Saved entries:

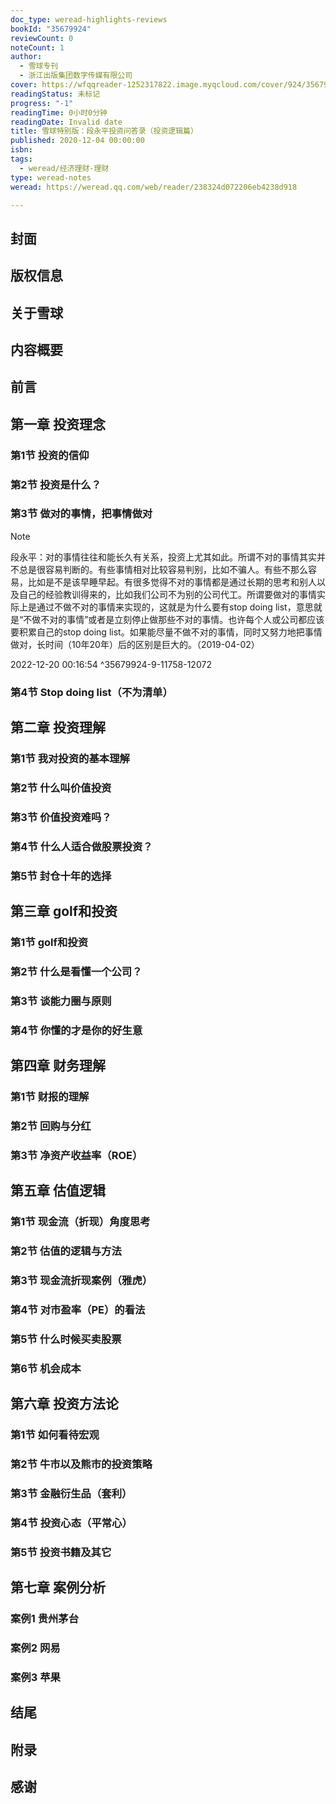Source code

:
 ```yaml
---
doc_type: weread-highlights-reviews
bookId: "35679924"
reviewCount: 0
noteCount: 1
author:
  - 雪球专刊
  - 浙江出版集团数字传媒有限公司
cover: https://wfqqreader-1252317822.image.myqcloud.com/cover/924/35679924/t7_35679924.jpg
readingStatus: 未标记
progress: "-1"
readingTime: 0小时0分钟
readingDate: Invalid date
title: 雪球特别版：段永平投资问答录（投资逻辑篇）
published: 2020-12-04 00:00:00
isbn: 
tags:
  - weread/经济理财-理财
type: weread-notes
weread: https://weread.qq.com/web/reader/238324d072206eb4238d918

---
```



## 封面

## 版权信息

## 关于雪球

## 内容概要

## 前言

## 第一章 投资理念

### 第1节 投资的信仰

### 第2节 投资是什么？

### 第3节 做对的事情，把事情做对

> [!NOTE] 
> 段永平：对的事情往往和能长久有关系，投资上尤其如此。所谓不对的事情其实并不总是很容易判断的。有些事情相对比较容易判别，比如不骗人。有些不那么容易，比如是不是该早睡早起。有很多觉得不对的事情都是通过长期的思考和别人以及自己的经验教训得来的，比如我们公司不为别的公司代工。所谓要做对的事情实际上是通过不做不对的事情来实现的，这就是为什么要有stop doing list，意思就是“不做不对的事情”或者是立刻停止做那些不对的事情。也许每个人或公司都应该要积累自己的stop doing list。如果能尽量不做不对的事情，同时又努力地把事情做对，长时间（10年20年）后的区别是巨大的。（2019-04-02）
> 
> 2022-12-20 00:16:54 ^35679924-9-11758-12072

### 第4节 Stop doing list（不为清单）

## 第二章 投资理解

### 第1节 我对投资的基本理解

### 第2节 什么叫价值投资

### 第3节 价值投资难吗？

### 第4节 什么人适合做股票投资？

### 第5节 封仓十年的选择

## 第三章 golf和投资

### 第1节 golf和投资

### 第2节 什么是看懂一个公司？

### 第3节 谈能力圈与原则

### 第4节 你懂的才是你的好生意

## 第四章 财务理解

### 第1节 财报的理解

### 第2节 回购与分红

### 第3节 净资产收益率（ROE）

## 第五章 估值逻辑

### 第1节 现金流（折现）角度思考

### 第2节 估值的逻辑与方法

### 第3节 现金流折现案例（雅虎）

### 第4节 对市盈率（PE）的看法

### 第5节 什么时候买卖股票

### 第6节 机会成本

## 第六章 投资方法论

### 第1节 如何看待宏观

### 第2节 牛市以及熊市的投资策略

### 第3节 金融衍生品（套利）

### 第4节 投资心态（平常心）

### 第5节 投资书籍及其它

## 第七章 案例分析

### 案例1 贵州茅台

### 案例2 网易

### 案例3 苹果

## 结尾

## 附录

## 感谢

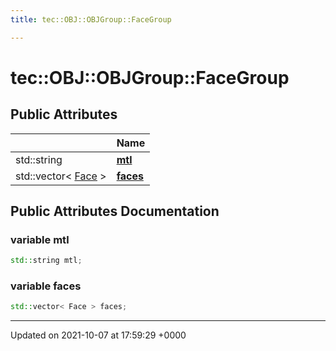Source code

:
 ```yaml
---
title: tec::OBJ::OBJGroup::FaceGroup

---
```


# tec::OBJ::OBJGroup::FaceGroup





## Public Attributes

|                | Name           |
| -------------- | -------------- |
| std::string | **[mtl](/engine/Classes/structtec_1_1_o_b_j_1_1_o_b_j_group_1_1_face_group/#variable-mtl)**  |
| std::vector< [Face](/engine/Classes/structtec_1_1_o_b_j_1_1_face/) > | **[faces](/engine/Classes/structtec_1_1_o_b_j_1_1_o_b_j_group_1_1_face_group/#variable-faces)**  |

## Public Attributes Documentation

### variable mtl

```cpp
std::string mtl;
```


### variable faces

```cpp
std::vector< Face > faces;
```


-------------------------------

Updated on 2021-10-07 at 17:59:29 +0000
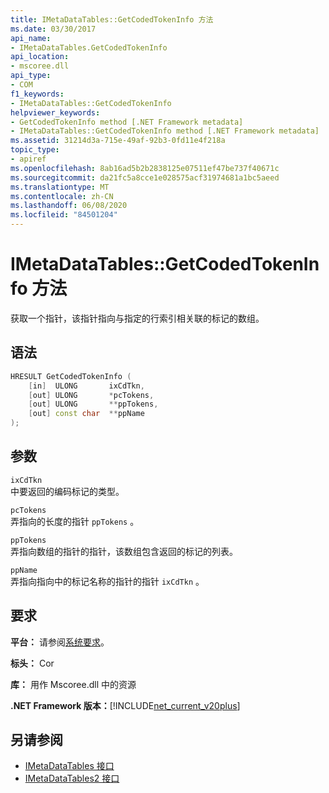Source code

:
 ```yaml
---
title: IMetaDataTables::GetCodedTokenInfo 方法
ms.date: 03/30/2017
api_name:
- IMetaDataTables.GetCodedTokenInfo
api_location:
- mscoree.dll
api_type:
- COM
f1_keywords:
- IMetaDataTables::GetCodedTokenInfo
helpviewer_keywords:
- GetCodedTokenInfo method [.NET Framework metadata]
- IMetaDataTables::GetCodedTokenInfo method [.NET Framework metadata]
ms.assetid: 31214d3a-715e-49af-92b3-0fd11e4f218a
topic_type:
- apiref
ms.openlocfilehash: 8ab16ad5b2b2838125e07511ef47be737f40671c
ms.sourcegitcommit: da21fc5a8cce1e028575acf31974681a1bc5aeed
ms.translationtype: MT
ms.contentlocale: zh-CN
ms.lasthandoff: 06/08/2020
ms.locfileid: "84501204"
---
```

# <a name="imetadatatablesgetcodedtokeninfo-method"></a>IMetaDataTables::GetCodedTokenInfo 方法
获取一个指针，该指针指向与指定的行索引相关联的标记的数组。  
  
## <a name="syntax"></a>语法  
  
```cpp  
HRESULT GetCodedTokenInfo (
    [in]  ULONG       ixCdTkn,  
    [out] ULONG       *pcTokens,  
    [out] ULONG       **ppTokens,  
    [out] const char  **ppName  
);  
```  
  
## <a name="parameters"></a>参数  
 `ixCdTkn`  
 中要返回的编码标记的类型。  
  
 `pcTokens`  
 弄指向的长度的指针 `ppTokens` 。  
  
 `ppTokens`  
 弄指向数组的指针的指针，该数组包含返回的标记的列表。  
  
 `ppName`  
 弄指向指向中的标记名称的指针的指针 `ixCdTkn` 。  
  
## <a name="requirements"></a>要求  
 **平台：** 请参阅[系统要求](../../get-started/system-requirements.md)。  
  
 **标头：** Cor  
  
 **库：** 用作 Mscoree.dll 中的资源  
  
 **.NET Framework 版本：**[!INCLUDE[net_current_v20plus](../../../../includes/net-current-v20plus-md.md)]  
  
## <a name="see-also"></a>另请参阅

- [IMetaDataTables 接口](imetadatatables-interface.md)
- [IMetaDataTables2 接口](imetadatatables2-interface.md)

PROBLEM TO SOLVE: Looking through the records, copy out every line in which the word "ULONG" is found.

ANSWER TO THIS PROBLEM:
    [in]  ULONG       ixCdTkn,  
    [out] ULONG       *pcTokens,  
    [out] ULONG       **ppTokens,  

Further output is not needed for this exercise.